Alex Baranau Thu, 21 Apr 2011 07:24:07 -0700

Aha, so you want to "count" it as single scan (or just differently) when
determining the load?


The current code looks like this:

class DistributedScanner:
  public static DistributedScanner create(HTable hTable, Scan original,
AbstractRowKeyDistributor keyDistributor) throws IOException {
    byte[][] startKeys =
keyDistributor.getAllDistributedKeys(original.getStartRow());
    byte[][] stopKeys =
keyDistributor.getAllDistributedKeys(original.getStopRow());
    Scan[] scans = new Scan[startKeys.length];
    for (byte i = 0; i < startKeys.length; i++) {
      scans[i] = new Scan(original);
      scans[i].setStartRow(startKeys[i]);
      scans[i].setStopRow(stopKeys[i]);
    }

    ResultScanner[] rss = new ResultScanner[startKeys.length];
    for (byte i = 0; i < scans.length; i++) {
      rss[i] = hTable.getScanner(scans[i]);
    }

    return new DistributedScanner(rss);
  }

This is client code.

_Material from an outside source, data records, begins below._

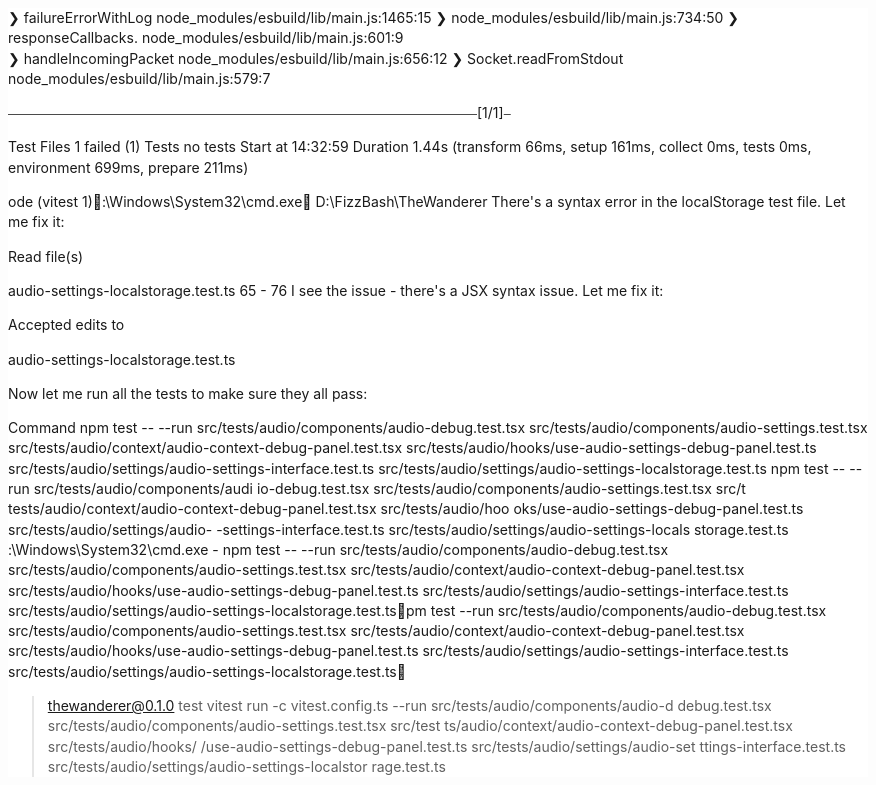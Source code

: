  ❯ failureErrorWithLog node_modules/esbuild/lib/main.js:1465:15
 ❯ node_modules/esbuild/lib/main.js:734:50
 ❯ responseCallbacks.<computed> node_modules/esbuild/lib/main.js:601:9   
 ❯ handleIncomingPacket node_modules/esbuild/lib/main.js:656:12
 ❯ Socket.readFromStdout node_modules/esbuild/lib/main.js:579:7

⎯⎯⎯⎯⎯⎯⎯⎯⎯⎯⎯⎯⎯⎯⎯⎯⎯⎯⎯⎯⎯⎯⎯⎯⎯⎯⎯⎯⎯⎯⎯⎯⎯⎯⎯⎯⎯⎯⎯⎯⎯⎯⎯⎯⎯⎯⎯⎯⎯⎯⎯⎯⎯⎯⎯⎯⎯⎯⎯⎯⎯⎯⎯⎯⎯⎯⎯[1/1]⎯


 Test Files  1 failed (1)
      Tests  no tests
   Start at  14:32:59
   Duration  1.44s (transform 66ms, setup 161ms, collect 0ms, tests 0ms, 
 environment 699ms, prepare 211ms)

ode (vitest 1):\Windows\System32\cmd.exe
D:\FizzBash\TheWanderer
There's a syntax error in the localStorage test file. Let me fix it:

Read file(s)

audio-settings-localstorage.test.ts 65 - 76
I see the issue - there's a JSX syntax issue. Let me fix it:

Accepted edits to

audio-settings-localstorage.test.ts


Now let me run all the tests to make sure they all pass:

Command
npm test -- --run src/tests/audio/components/audio-debug.test.tsx src/tests/audio/components/audio-settings.test.tsx src/tests/audio/context/audio-context-debug-panel.test.tsx src/tests/audio/hooks/use-audio-settings-debug-panel.test.ts src/tests/audio/settings/audio-settings-interface.test.ts src/tests/audio/settings/audio-settings-localstorage.test.ts
npm test -- --run src/tests/audio/components/audi
io-debug.test.tsx src/tests/audio/components/audio-settings.test.tsx src/t
tests/audio/context/audio-context-debug-panel.test.tsx src/tests/audio/hoo
oks/use-audio-settings-debug-panel.test.ts src/tests/audio/settings/audio-
-settings-interface.test.ts src/tests/audio/settings/audio-settings-locals
storage.test.ts
:\Windows\System32\cmd.exe - npm  test -- --run src/tests/audio/components/audio-debug.test.tsx src/tests/audio/components/audio-settings.test.tsx src/tests/audio/context/audio-context-debug-panel.test.tsx src/tests/audio/hooks/use-audio-settings-debug-panel.test.ts src/tests/audio/settings/audio-settings-interface.test.ts src/tests/audio/settings/audio-settings-localstorage.test.tspm test --run src/tests/audio/components/audio-debug.test.tsx src/tests/audio/components/audio-settings.test.tsx src/tests/audio/context/audio-context-debug-panel.test.tsx src/tests/audio/hooks/use-audio-settings-debug-panel.test.ts src/tests/audio/settings/audio-settings-interface.test.ts src/tests/audio/settings/audio-settings-localstorage.test.ts
> thewanderer@0.1.0 test
> vitest run -c vitest.config.ts --run src/tests/audio/components/audio-d
debug.test.tsx src/tests/audio/components/audio-settings.test.tsx src/test
ts/audio/context/audio-context-debug-panel.test.tsx src/tests/audio/hooks/
/use-audio-settings-debug-panel.test.ts src/tests/audio/settings/audio-set
ttings-interface.test.ts src/tests/audio/settings/audio-settings-localstor
rage.test.ts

To make these scans "identifiable" we need to either
use some different (derived from Scan) class or add some attribute to them.
There's no API for doing the latter. But we can do the former, but I don't
really like the idea of creating extra class (with no extra functionality)
just to distinguish it from the base one.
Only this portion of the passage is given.